The volatility in wholesale power prices due to exposure to global gas prices has demonstrated the need to diversify and decarbonise the UK’s domestic energy system.
The Association for Renewable Energy and Clean Technology (REA) has called for a faster transition to renewables to counter the challenges seen in the energy market over the past few weeks in particular.
Since January, gas prices have risen by 250% according to industry group Oil & Gas UK, with a 70% increase since August alone. The UK’s energy network currently relies on natural gas for half of its electricity generation, and 60% of this imported according to the Department for Business, Energy and Industrial Strategy (BEIS), leaving it exposed to global scarcity and shifts.
Along with the gas prices, the wholesale power market is being impacted by lower than average wind generation for this period of the year, together with a number of outages including the IFA interconnector being down following a fire – it is now expected to remain completely offline until 23 October, then run at half capacity until 27 March 2022.
These have been key causes of the record high power prices seen in the UK, hitting record peaks in the day-ahead auctions of £1,675.30/MWh for EPEX and £1,750/MWh for Nordpool for 14 September for example.
“The ever-present risk of high and volatile natural gas prices demonstrates the importance of a diverse decarbonised energy system – using all the different renewable and clean technologies available to us, including bioenergy, energy storage and marine, all working together to ensure a resilient system and lowering exposure to international prices and lowering emissions,” Frank Gordon, director of policy at the REA said. “We must also have a renewed focus on energy efficiency and insulating our homes to reduce our overall energy usage as a first step.”
The high energy prices have laid bare challenges within Britain’s supplier market, with four small suppliers – namely People’s Energy, Utility Point, PfP Energy and MoneyPlus Energy – ceasing to trade in the last two weeks.
Even some larger suppliers are feeling the pinch brought about by the wholesale price jump, with Bulb – the UK’s sixth biggest energy company – looking for additional funding following a consistent period of loss.
With winter approaching, industry experts have been predicting that this is just the tip of the iceberg.
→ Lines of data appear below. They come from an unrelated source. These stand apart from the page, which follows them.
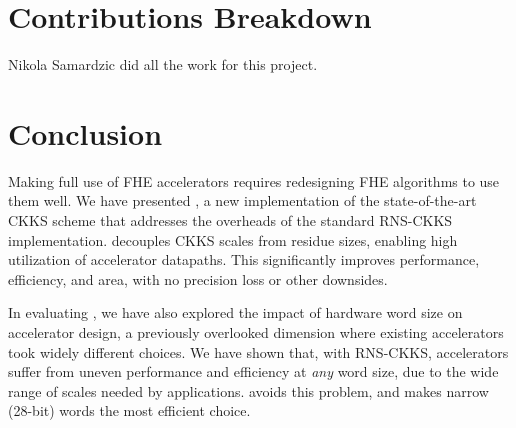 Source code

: \section{Contributions Breakdown}

Nikola Samardzic did all the work for this project.

\section{Conclusion}\label{sec:conclusion}

Making full use of FHE accelerators requires redesigning FHE algorithms to use them well.
We have presented \name, a new implementation of the state-of-the-art CKKS scheme that addresses
the overheads of the standard RNS-CKKS implementation.
\name decouples CKKS scales from residue sizes, enabling high utilization of accelerator datapaths.
This significantly improves performance, efficiency, and area, with no precision loss or other downsides.

In evaluating \name, we have also explored the impact of hardware word size on accelerator design,
a previously overlooked dimension where existing accelerators took widely different choices.
We have shown that, with RNS-CKKS, accelerators suffer from uneven performance and efficiency at \emph{any} word size,
due to the wide range of scales needed by applications. \name avoids this problem,
and makes narrow (28-bit) words the most efficient choice.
Research from Baringa for the Times, for example, suggests that 39 more suppliers could fail in the next 12 months, which would leave just 10 in the market.
“It’s an extraordinary time in the market,” said Good Energy’s chief executive Nigel Pocklington. “The risky approach so many new entrants have taken, pricing below cost, is now coming home to roost. Unfortunately the impacts will be felt by both customers and the more prudent suppliers in the market.”
In response to this period of volatility, energy secretary Kwasi Kwarteng similarly highlighted the need for an increasing in renewables to reduce the risk of volatile power prices. Additionally, he called crisis talks with suppliers and industry bodies to discuss the impact of the current high gas prices.
“We want to be clear that this is not an issue of supply – the United Kingdom benefits from having a diverse range of gas supply sources with capacity that can more than meet demand,” Kwarteng, and Ofgem chief executive Jonathan Brearley, said in a joint statement.
They continued to say that there was an “overarching consensus” amongst the groups that attended a roundtable held by Kwarteng yesterday (21 September) that “the top priority must be ongoing support for energy customers, especially the elderly and vulnerable”.
“In the event an energy supplier fails, we are committed that consumers face the least amount of disruption possible – and there are clear and well-established processes in place to ensuring this is the case.”
Over the coming days, more talks will be held with smaller and challenger energy suppliers to set out the next steps for protecting customers and suppliers. Central to this will be a continued commitment to keeping the price cap in place.
Ofgem announced in August that the cap would rise from 1 October to manage the growth in wholesale power prices. Customers on default tariffs will see an increase of £139 from £1,138 to £1,277, while prepayment customers will see an increase of £153, with their annual bills rising from £1,156 to £1,309.
“Customers should not worry,” a statement from Octopus Energy added. “The government’s energy price cap is doing its job and protecting them against price spikes. The industry, including Octopus Energy, has worked closely with Ofgem and the government in the past when supplier failures have happened and there is a well-oiled process in place. Customers whose suppliers have been affected should stay where they are and wait for their new supplier to get in touch.”